-------- Extracted data --------
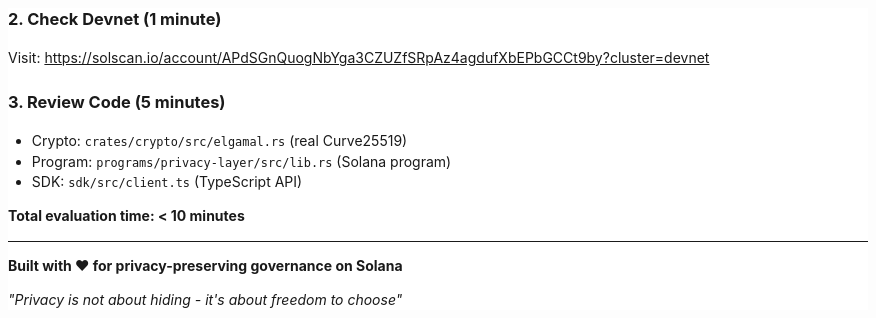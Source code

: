 ### 2. Check Devnet (1 minute)

Visit: https://solscan.io/account/APdSGnQuogNbYga3CZUZfSRpAz4agdufXbEPbGCCt9by?cluster=devnet

### 3. Review Code (5 minutes)

- Crypto: `crates/crypto/src/elgamal.rs` (real Curve25519)
- Program: `programs/privacy-layer/src/lib.rs` (Solana program)
- SDK: `sdk/src/client.ts` (TypeScript API)

**Total evaluation time: < 10 minutes**

---

**Built with ❤️ for privacy-preserving governance on Solana**

*"Privacy is not about hiding - it's about freedom to choose"*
--------
_Work item_
Each record should be copied exactly, and each image left out.

_Answer to the exercise_
Source code

: ### 2. Check Devnet (1 minute)

Visit: https://solscan.io/account/APdSGnQuogNbYga3CZUZfSRpAz4agdufXbEPbGCCt9by?cluster=devnet

### 3. Review Code (5 minutes)

- Crypto: `crates/crypto/src/elgamal.rs` (real Curve25519)
- Program: `programs/privacy-layer/src/lib.rs` (Solana program)
- SDK: `sdk/src/client.ts` (TypeScript API)

**Total evaluation time: < 10 minutes**

---

**Built with ❤️ for privacy-preserving governance on Solana**

*"Privacy is not about hiding - it's about freedom to choose"*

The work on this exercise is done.